In 1996, Curtis returned with this sequel. Once again, there were three segments, but they stemmed from different sources, and Karen Black had been replaced as the star by Lysette Anthony. For our purposes here, we are concerned only with the quirky but ultimately somehow satisfying first segment, “The Graveyard Rats”.
The aging millionaire Ansford (Matt Clark) learns that his younger wife Laura (Anthony) has been cheating on him, with her very own cousin Ben (Geraint Wyn Davies). After confronting her with videotaped evidence of her betrayal, Ansford offers her an ultimatum: stop the affair and play the adoring wife role, or be cut out from the will and suffer the embarrassment of the sex tape being leaked to all of the major media outlets (which, in those days, was not any sort of guarantee that you would get your own reality show).
Laura agrees to the old man's conditions, and then immediately sets out to cuckold him once again. Laura is a nubile young woman, and Ansford is bound to a wheelchair, so it is quite likely that their sex life is unsatisfactory if not nonexistent. It is understandable, if not forgivable, that she would look outside the marriage for fulfillment. It is not understandable, though, why she would choose her cousin for her bedmate.
Their blood relation added nothing to the plot and was only mentioned once—had that line been cut, nobody would have known—but the filmmakers opted to include it in the finished film, anyway. In the heyday of subversive cinema, incest was often used to increase the sleaze quotient in exploitation films, as sleaze was basically the yardstick by which they were judged. But this is a made-for-TV horror film from Dan Curtis, not some grainy-stock schlocker playing in grindhouses and drive-ins. It just seemed out of place. But I digress...
Ben has the bright idea of murdering Ansford, so that Laura can collect her inheritance and the two of them can live in sinful luxury the rest of their days. All it will take is a good scare, Ben assures her, and the old coot will drop dead of a heart attack.
Ben breaks into their house late at night, and immediately forgets the plan.
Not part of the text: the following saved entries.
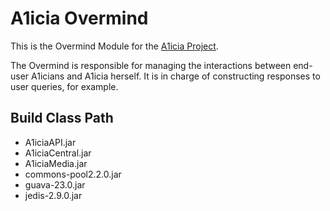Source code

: # A1icia Overmind

This is the Overmind Module for the [A1icia Project](https://github.com/markhull/A1icia).

The Overmind is responsible for managing the interactions between end-user A1icians and A1icia herself. It is in charge of constructing responses to user queries, for example.

## Build Class Path
* A1iciaAPI.jar
* A1iciaCentral.jar
* A1iciaMedia.jar
* commons-pool2.2.0.jar
* guava-23.0.jar
* jedis-2.9.0.jar
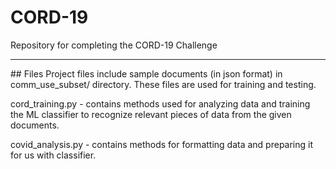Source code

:# CORD-19
Repository for completing the CORD-19 Challenge
<hr>
## Files
Project files include sample documents (in json format) in comm_use_subset/ directory. These files are used for training and testing. <br>

cord_training.py - contains methods used for analyzing data and training the ML classifier to recognize relevant pieces of data from the given documents. 

covid_analysis.py - contains methods for formatting data and preparing it for us with classifier.


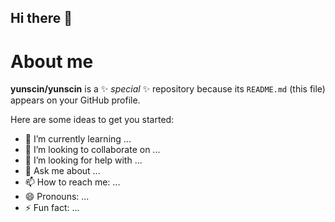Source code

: ## Hi there 👋
# About me

**yunscin/yunscin** is a ✨ _special_ ✨ repository because its `README.md` (this file) appears on your GitHub profile.

Here are some ideas to get you started:

<!--
- 🔭 I’m currently working on ...
-->
- 🌱 I’m currently learning ...
- 👯 I’m looking to collaborate on ...
- 🤔 I’m looking for help with ...
- 💬 Ask me about ...
- 📫 How to reach me: ...
- 😄 Pronouns: ...
- ⚡ Fun fact: ...

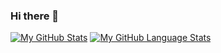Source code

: ### Hi there 👋

[![My GitHub Stats](https://github-readme-stats.vercel.app/api/?username=akkadhim&count_private=true&theme=tokyonight&showicons=true)]()
[![My GitHub Language Stats](https://github-readme-stats.vercel.app/api/top-langs/?username=akkadhim&langs_count=5&theme=tokyonight)]()
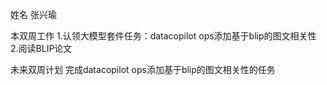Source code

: 姓名
张兴瑜

本双周工作
1.认领大模型套件任务：datacopilot ops添加基于blip的图文相关性
2.阅读BLIP论文

未来双周计划
完成datacopilot ops添加基于blip的图文相关性的任务

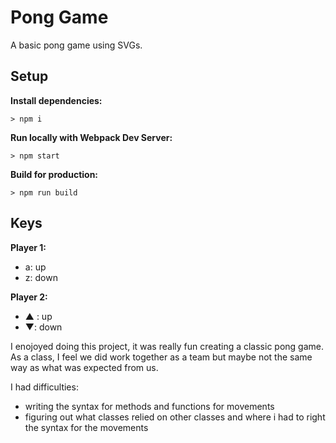 # Pong Game

A basic pong game using SVGs.

## Setup

**Install dependencies:**

`> npm i`

**Run locally with Webpack Dev Server:**

`> npm start`

**Build for production:**

`> npm run build`

## Keys

**Player 1:**
* a: up
* z: down

**Player 2:**
* ▲ : up
* ▼: down

I enojoyed doing this project, it was really fun creating a classic pong game. As a class, I feel we did work together as a team but maybe not the same way as what was expected from us.

I had difficulties:
- writing the syntax for methods and functions for movements
- figuring out what classes relied on other classes and where i had to right the syntax for the movements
Rather than frighten Ansford to death, he tosses him, wheelchair and all, down a flight of stairs. "Just like in the movie," he declares proudly, referring to the scene that always makes him giggle in his favorite film, the classic KISS OF DEATH (1947). The police apparently still believe it was an accident, though, as there is never even the slightest hint of suspicion.
A short time later, Ansford is six feet under, buried in the family plot despite the warnings of Stubbs (Geoffrey Lewis), the kooky caretaker, that that particular section of the cemetery is overrun with the biggest damned rats that you ever did see. They feed on the corpses unless you lay down the extra coinage for one of them fancy metal coffins—which is an expense that Laura is not willing to cover.
Laura and Ben receive quite the unwelcome surprise at the reading of the will, when they learn that all of Ansford's considerable cash had been transferred to a secure Swiss bank account prior to his death, and there is nothing left for them to squander. Unless they can get their hands on the access code, which, they learn, was hidden in a secret compartment in Ansford's pocket watch. The very watch that he was buried with.
They've already murdered a man, so what's a little grave robbery on top of things? When they show up with shovels in hand, Stubbs has nearly beaten them to the punch, looking for anything of value that might be pawned off for a quick buck. Stubbs is unceremoniously dispatched with a crowbar to the skull, and once they locate the watch on Ansford's body, Laura shoots Ben, deciding that cold hard cash beats incest any day of the week (can’t argue with that). But before she can get her mitts on the access codes, a horde of enormous rats grabs ahold of her husband's corpse and drags it through the intricate system of tunnels that they have dug beneath the cemetery's surface.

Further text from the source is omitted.